Al día siguiente puso la carta en un sobre y la llevó al departamento de música de la Universidad. Gaspar se desconcertó nuevamente. Mateo le reiteró que si llegaba a pasar algo, se la entregara a Isolda.
-¿Qué cosa te tiene que pasar?
-Nada.
Pero Gaspar había descubierto el tipo de cosas que le podían pasar a Mateo y pensó que estaba exagerando o fanfarroneando un poco; se le había subido el heroísmo ajeno -cubano- a la cabeza y jugaba ahora al conspirador, al hombre que arriesga su vida: chiquilinadas.

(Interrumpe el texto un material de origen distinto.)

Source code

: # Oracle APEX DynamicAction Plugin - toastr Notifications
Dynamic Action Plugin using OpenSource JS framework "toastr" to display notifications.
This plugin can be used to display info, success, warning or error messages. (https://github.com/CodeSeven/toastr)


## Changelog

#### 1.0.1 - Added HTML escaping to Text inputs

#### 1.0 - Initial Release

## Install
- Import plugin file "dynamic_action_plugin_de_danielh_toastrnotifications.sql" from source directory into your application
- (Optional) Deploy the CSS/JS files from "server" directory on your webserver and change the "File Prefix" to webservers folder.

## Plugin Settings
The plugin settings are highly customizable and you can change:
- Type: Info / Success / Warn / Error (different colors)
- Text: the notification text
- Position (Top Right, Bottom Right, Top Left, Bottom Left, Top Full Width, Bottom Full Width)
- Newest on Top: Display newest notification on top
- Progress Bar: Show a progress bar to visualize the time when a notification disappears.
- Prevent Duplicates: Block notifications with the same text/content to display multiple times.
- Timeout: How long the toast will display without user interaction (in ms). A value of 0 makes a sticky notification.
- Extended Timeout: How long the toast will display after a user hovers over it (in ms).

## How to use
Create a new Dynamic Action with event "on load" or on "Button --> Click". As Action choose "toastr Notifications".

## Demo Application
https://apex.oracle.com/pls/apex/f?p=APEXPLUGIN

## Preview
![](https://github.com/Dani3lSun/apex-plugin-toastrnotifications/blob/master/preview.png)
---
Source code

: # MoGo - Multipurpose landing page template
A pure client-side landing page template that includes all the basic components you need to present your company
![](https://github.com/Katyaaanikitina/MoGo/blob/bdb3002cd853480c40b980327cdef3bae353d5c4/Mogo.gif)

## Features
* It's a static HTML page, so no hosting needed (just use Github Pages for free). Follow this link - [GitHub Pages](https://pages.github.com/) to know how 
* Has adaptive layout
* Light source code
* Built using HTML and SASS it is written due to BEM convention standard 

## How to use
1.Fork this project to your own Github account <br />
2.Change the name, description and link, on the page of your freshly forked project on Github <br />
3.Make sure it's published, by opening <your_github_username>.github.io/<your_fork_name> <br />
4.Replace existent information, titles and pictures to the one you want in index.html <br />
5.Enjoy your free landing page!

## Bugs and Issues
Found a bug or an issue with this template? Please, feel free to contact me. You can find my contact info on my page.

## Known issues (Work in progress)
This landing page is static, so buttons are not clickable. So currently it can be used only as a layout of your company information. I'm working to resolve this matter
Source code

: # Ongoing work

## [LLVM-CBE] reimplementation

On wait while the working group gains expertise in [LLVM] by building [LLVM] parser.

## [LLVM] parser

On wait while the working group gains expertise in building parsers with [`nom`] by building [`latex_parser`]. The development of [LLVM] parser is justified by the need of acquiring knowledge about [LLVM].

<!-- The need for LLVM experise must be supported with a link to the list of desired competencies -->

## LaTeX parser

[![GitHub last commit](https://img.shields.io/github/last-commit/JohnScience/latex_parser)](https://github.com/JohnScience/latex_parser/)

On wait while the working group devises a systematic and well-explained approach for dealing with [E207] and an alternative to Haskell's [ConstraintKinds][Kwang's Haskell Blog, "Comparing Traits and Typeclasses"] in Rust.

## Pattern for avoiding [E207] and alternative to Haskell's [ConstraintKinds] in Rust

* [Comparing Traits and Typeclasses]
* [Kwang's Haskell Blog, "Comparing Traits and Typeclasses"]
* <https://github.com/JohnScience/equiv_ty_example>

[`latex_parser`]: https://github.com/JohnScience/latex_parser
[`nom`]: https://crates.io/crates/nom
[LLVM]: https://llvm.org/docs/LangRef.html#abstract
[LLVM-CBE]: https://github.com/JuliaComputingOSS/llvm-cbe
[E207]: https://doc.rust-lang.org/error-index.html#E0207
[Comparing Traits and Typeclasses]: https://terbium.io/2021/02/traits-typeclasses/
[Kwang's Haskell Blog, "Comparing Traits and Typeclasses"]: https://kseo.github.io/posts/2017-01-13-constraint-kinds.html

Toda esta conjetura no era disimulada por la expresión de sus ojos; Mateo pensó que lo único que le faltaba era decir:
"¿Qué te hacés, el Che Guevara, dejándole cartas a tus futuros deudos?" Y Mateo le contestó imaginariamente: "Yo no soy el Che Guevara, pero a mí también me pueden matar".
No dijo nada; la consigna era el silencio, la soledad. Además era imposible explicarle a Gaspar estas cosas que todavía le resultaban inaguantables; el peso de la realidad era excesivo.

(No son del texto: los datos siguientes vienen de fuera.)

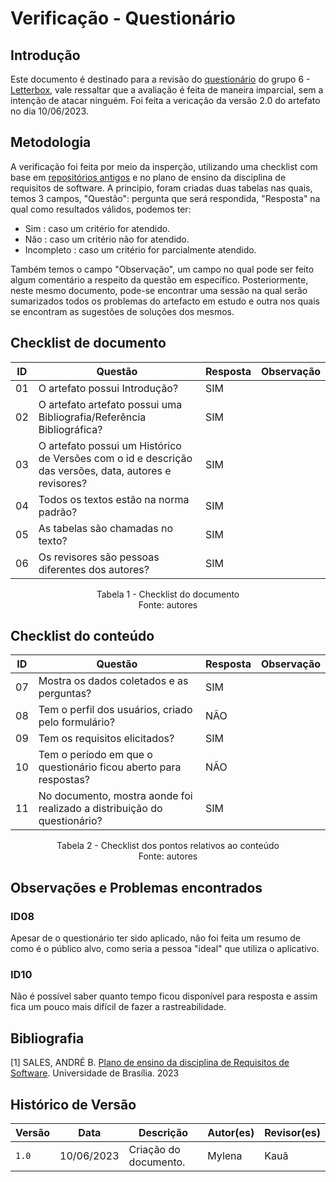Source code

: # Verificação - Questionário

## Introdução

Este documento é destinado para a revisão do [questionário](https://requisitos-de-software.github.io/2023.1-Letterboxd/Elicita%C3%A7%C3%A3o/perfil/) do grupo 6 - [Letterbox](https://github.com/Requisitos-de-Software/2023.1-Letterboxd), vale ressaltar que a avaliação é feita de maneira imparcial, sem a intenção de atacar ninguém.
Foi feita a vericação da versão 2.0 do artefato no dia 10/06/2023.
## Metodologia

A verificação foi feita por meio da insperção, utilizando uma checklist com base em [repositórios antigos](https://github.com/Requisitos-de-Software) e no plano de ensino da disciplina de requisitos de software. A principio, foram criadas duas tabelas nas quais, temos 3 campos, "Questão": pergunta que será respondida, "Resposta" na qual como resultados válidos, podemos ter:

- Sim : caso um critério for atendido.
- Não : caso um critério não for atendido.
- Incompleto : caso um critério for parcialmente atendido.

Também temos o campo "Observação", um campo no qual pode ser feito algum comentário a respeito da questão em específico. Posteriormente, neste mesmo documento, pode-se encontrar uma sessão na qual serão sumarizados todos os problemas do artefacto em estudo e outra nos quais se encontram as sugestões de soluções dos mesmos.

## Checklist de documento

|ID|Questão|Resposta|Observação|
|--|-------|--------|----------|
|01|O artefato possui Introdução?                                                                                |  SIM  |          |
|02|O artefato artefato possui uma Bibliografia/Referência Bibliográfica?                                        |   SIM   |          |
|03|O artefato possui um Histórico de Versões com o id e descrição das versões, data, autores e revisores?       |   SIM  |          |
|04|Todos os textos estão na norma padrão?                                                                       |  SIM  |          |
|05|As tabelas são chamadas no texto?                                                                            |  SIM    |          |
|06|Os revisores são pessoas diferentes dos autores?                                                             |    SIM  |          |

<p align="center"> Tabela 1 - Checklist do documento <br> Fonte: autores </p>

## Checklist do conteúdo

| ID  | Questão | Resposta | Observação |
| --- | ------- | -------- | ---------- |
| 07   |Mostra os dados coletados e as perguntas?   |     SIM    |            |
| 08   | Tem o perfil dos usuários, criado pelo formulário? | NÃO |  |
| 09   | Tem os requisitos elicitados?   |  SIM  |   |
|    10 |Tem o período em que o questionário ficou aberto para respostas? |  NÃO  |     |
|    11 |No documento, mostra aonde foi realizado a distribuição do questionário? | SIM   |     |

<p align="center"> Tabela 2 - Checklist dos pontos relativos ao conteúdo <br> Fonte: autores </p>

## Observações e Problemas encontrados

### ID08

Apesar de o questionário ter sido aplicado, não foi feita um resumo de como é o público alvo, como seria a pessoa "ideal" que utiliza o aplicativo.

### ID10
Não é possível saber quanto tempo ficou disponível para resposta e assim fica um pouco mais difícil de fazer a rastreabilidade.


## Bibliografia

[1] SALES, ANDRÉ B. [Plano de ensino da disciplina de Requisitos de Software](https://aprender3.unb.br/pluginfile.php/2523005/mod_resource/content/28/Plano_de_Ensino%20RE%20202301%20Turma%202.pdf). Universidade de Brasília. 2023


## Histórico de Versão

| Versão | Data       | Descrição             | Autor(es) | Revisor(es)        |
| ------ | ---------- | --------------------- | --------- | ------------------ |
| `1.0`  | 10/06/2023 | Criação do documento. | Mylena     | Kauã |
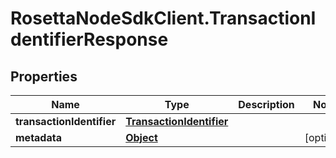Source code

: # RosettaNodeSdkClient.TransactionIdentifierResponse

## Properties

Name | Type | Description | Notes
------------ | ------------- | ------------- | -------------
**transactionIdentifier** | [**TransactionIdentifier**](TransactionIdentifier.md) |  | 
**metadata** | [**Object**](.md) |  | [optional] 


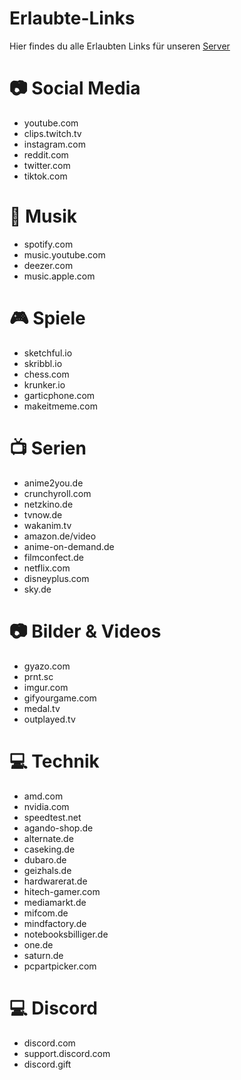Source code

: # Erlaubte-Links
Hier findes du alle Erlaubten Links für unseren [Server]()

# 📷 Social Media

 - youtube.com
 - clips.twitch.tv
 - instagram.com
 - reddit.com
 - twitter.com
 - tiktok.com
 
# 🎼 Musik

 - spotify.com
 - music.youtube.com
 - deezer.com
 - music.apple.com

# 🎮 Spiele

 - sketchful.io
 - skribbl.io
 - chess.com
 - krunker.io
 - garticphone.com
 - makeitmeme.com

# 📺 Serien

 - anime2you.de
 - crunchyroll.com
 - netzkino.de
 - tvnow.de
 - wakanim.tv
 - amazon.de/video
 - anime-on-demand.de
 - filmconfect.de
 - netflix.com
 - disneyplus.com
 - sky.de

# 📷 Bilder & Videos

 - gyazo.com
 - prnt.sc
 - imgur.com
 - gifyourgame.com
 - medal.tv
 - outplayed.tv
 
# 💻 Technik

 - amd.com
 - nvidia.com
 - speedtest.net
 - agando-shop.de
 - alternate.de
 - caseking.de
 - dubaro.de
 - geizhals.de
 - hardwarerat.de
 - hitech-gamer.com
 - mediamarkt.de
 - mifcom.de
 - mindfactory.de
 - notebooksbilliger.de
 - one.de
 - saturn.de
 - pcpartpicker.com
 
# 💻 Discord

 - discord.com
 - support.discord.com
 - discord.gift
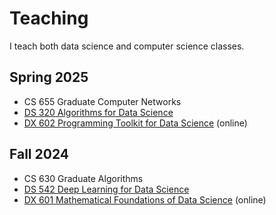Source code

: # Teaching

I teach both data science and computer science classes.

## Spring 2025

* CS 655 Graduate Computer Networks
* [DS 320 Algorithms for Data Science](https://www.kiragoldner.com/teaching/DS320/index.html)
* [DX 602 Programming Toolkit for Data Science](https://learn.bu.edu/ultra/courses/_167387_1/outline) (online)

## Fall 2024

* CS 630 Graduate Algorithms
* [DS 542 Deep Learning for Data Science](https://dl4ds.github.io/fa2024)
* [DX 601 Mathematical Foundations of Data Science](https://learn.bu.edu/ultra/courses/_144090_1/outline) (online)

Con el tiempo, todos se irían acostumbrando de una manera o de otra. Por eso Mateo no lo descalificó; es más, tenía confianza en él. Sabía que, llegado el caso, entregaría la carta y este acto sería también un acto de amor, a pesar de las reticencias actuales. Y los actos de amor nunca son más o menos importantes aunque sean distintos, aunque parezcan diversos y con diferentes rangos.

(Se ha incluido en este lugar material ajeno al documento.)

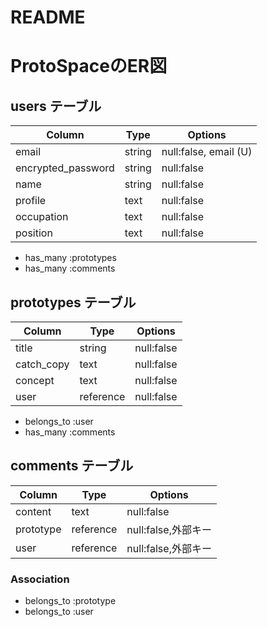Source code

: # README

# ProtoSpaceのER図

## users テーブル
| Column             | Type   | Options                 |
| ------------------ | ------ | ----------------------- |
| email              | string | null:false, email (U)   |
| encrypted_password | string | null:false              |
| name               | string | null:false              |
| profile            | text   | null:false              |
| occupation         | text   | null:false              |
| position           | text   | null:false              |

- has_many :prototypes
- has_many :comments

## prototypes テーブル
| Column             | Type      | Options      |
| ------------------ | ------    | ------------ |
| title              | string    | null:false   |
| catch_copy         | text      | null:false   |
| concept            | text      | null:false   |
| user               | reference | null:false   |

- belongs_to :user
- has_many :comments

## comments テーブル
| Column             | Type      | Options              |
| ------------------ | ------    | -------------------- |
| content            | text      | null:false           |
| prototype          | reference | null:false,外部キー   |
| user               | reference | null:false,外部キー   |

### Association

- belongs_to :prototype
- belongs_to :user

Esa misma tarde Gaspar los despidió en la estación; quedaron en encontrarse en París, el próximo fin de semana: no hubo despedidas dolorosas. Llegaron de noche, comieron algo con los chicos y, luego, se fueron a dormir: "parecemos un viejo matrimonio", comento Isolda risueña antes de acostarse; Mateo se acercó, le quitó el camisón de hilo extremadamente blanco y retiró la gran colcha de felpa color azul. La cargó en brazos y la llevó hasta el borde de la cama, como quien pasea por la orilla de un mar sin peligros.

XLIV La última cena

Ese fin de semana, Gaspar siguió mirándolo con desconfianza, casi burlonamente. Marcos andaba por allí, taciturno y desganado. Era la contrafigura de Hadad que estaba radiante, con los amigos cercanos. "Tengo impaciencia por irme, explicó Marcos, pienso que no debería quedarme aquí un minuto más". Pero no podía irse, tenía que esperar a alguien que debía llegar con una carta con instrucciones y datos; pero esto no lo explicó y tampoco nadie llegó a preguntárselo. La consigna era el silencio, la soledad.
Mateo se ocupaba de andar sirviendo los vinos, como un verdadero dueño de casa. Isolda daba los últimos toques a la comida; vestía unos pantalones anchos y una casaca china; sonreía a todos, estaba feliz, como Hadad. Había olvidado totalmente la carta misteriosa que escribiera Mateo en casa de Gaspar, en Burdeos. No quedaban rastros de aquel dolor, marcas de la tristeza.
Hadad comenzó a contar historias de su país; corrupciones, familias reinantes. Y los encontronazos, a medida que pasa el tiempo, con ex compañeros de ideas, allá en Quito, "la ciudad más bella del mundo, lástima que esté habitada". Devolver, qué podía hacer él en su país; cómo vivir "la vidita" de uno, dar algo, escribir algo como la gente en un medio lleno de mezquindades.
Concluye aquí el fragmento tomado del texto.